Fallback Task Group
The Fallback Task Group feature in vDesigner 2.0 enhances error handling by providing an alternative execution path when a task fails. It ensures continuity in workflows and allows developers to define custom error-handling logic using system-defined or user-defined exceptions.
When to Use
Use the Fallback Task Group when you want to:
- Prevent workflow breakdown due to runtime errors.
- Gracefully recover from API failures, transformation errors, or invalid inputs.
- Redirect execution to an alternative flow without manual intervention.
Common Use Cases
- API Upload Failures: Redirect to a fallback group if the upload API fails after a media capture task.
- Validation-Based Branching: Route logic based on user-defined validation errors like age or data constraints.
- Network Failure: Switch to offline-compatible flows when the internet is unavailable.
Concept
The task group defines what happens when the user performs a certain action. The Fallback task group is like a normal task group that we create for the application to execute generic tasks or actions relevant to the application.
Example Scenarios:
1. A user opens the camera to take a picture. An upload task follows to send media to a server. If the upload fails, the fallback task group is triggered to delete the image and show an error message.
2. A user submits PAN and Aadhaar for instant account linking. If the API fails or data doesn’t match, the fallback task group queues the documents, flags the account for manual review, and notifies backend teams.
Prerequisite
Users should know how to use tasks and task groups. |
The “Stop on Error” option must be enabled for the task. |
There are only a few additional steps that one needs to follow to make this task group serve its purpose.
Steps
- In the vDesigner, create a Task Group and add tasks to it.
- When you drag a task to the execution panel, you fill in certain properties related to the task such as Reference Name, Business Rule, and more.
For Example:

- Click ‘Set Universal Properties‘ at the bottom of the properties box.
- A Universal Properties panel will open on the right with sections such as Task Execution, Message, BR Failure, Error Handling, etc.
- In the Error Handling section, enable Stop on Error.

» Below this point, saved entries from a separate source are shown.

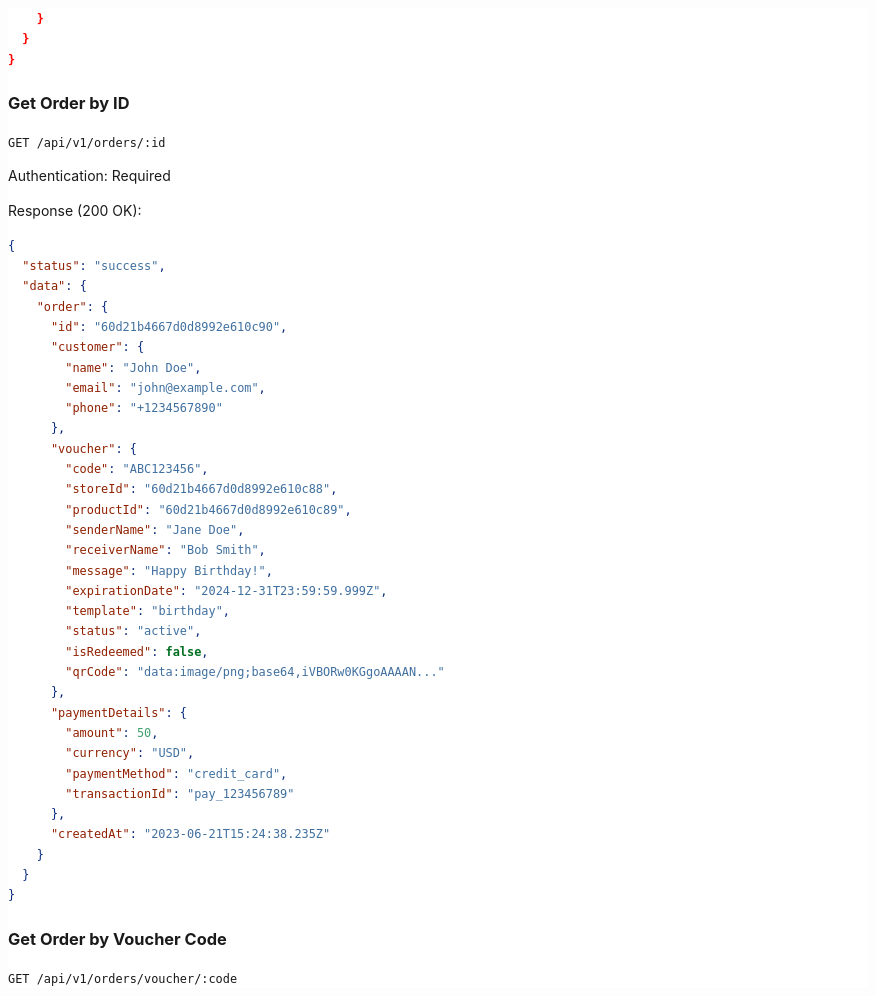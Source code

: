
 ```json
    }
  }
}
```

### Get Order by ID

```
GET /api/v1/orders/:id
```

Authentication: Required

Response (200 OK):
```json
{
  "status": "success",
  "data": {
    "order": {
      "id": "60d21b4667d0d8992e610c90",
      "customer": {
        "name": "John Doe",
        "email": "john@example.com",
        "phone": "+1234567890"
      },
      "voucher": {
        "code": "ABC123456",
        "storeId": "60d21b4667d0d8992e610c88",
        "productId": "60d21b4667d0d8992e610c89",
        "senderName": "Jane Doe",
        "receiverName": "Bob Smith",
        "message": "Happy Birthday!",
        "expirationDate": "2024-12-31T23:59:59.999Z",
        "template": "birthday",
        "status": "active",
        "isRedeemed": false,
        "qrCode": "data:image/png;base64,iVBORw0KGgoAAAAN..."
      },
      "paymentDetails": {
        "amount": 50,
        "currency": "USD",
        "paymentMethod": "credit_card",
        "transactionId": "pay_123456789"
      },
      "createdAt": "2023-06-21T15:24:38.235Z"
    }
  }
}
```

### Get Order by Voucher Code

```
GET /api/v1/orders/voucher/:code
```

- From the Fallback Task Group dropdown, select a predefined task group you want to get executed if the main task group fails to execute due to some error.

- Save the configuration and link the task group to your workflow.
- Test the workflow to verify fallback behavior.
Final Result
When a user performs an action that triggers a sequence of tasks in a task group (e.g., calling an API, performing validations, displaying data, etc), and any task fails due to an error, the Fallback Task Group is executed. This ensures the workflow continues smoothly and helps prevent user drop-off by handling failures through an alternate path.
Best Practices
- Use reusable fallback groups for handling common failures such as API timeouts, network issues, or transformation errors.
- Avoid circular references—never assign a fallback task group that points back to the original task group, as this can lead to infinite loops or execution failures.
- Plan your fallback logic carefully. Only one fallback task group can be assigned per task, so structure error-handling flows with clarity and purpose.
- Ensure “Stop on Error” is enabled in the task’s universal properties—fallbacks will not trigger otherwise.
- Pre-create fallback task groups. The dropdown allows selection only from existing groups; you cannot create a new fallback group from within the configuration.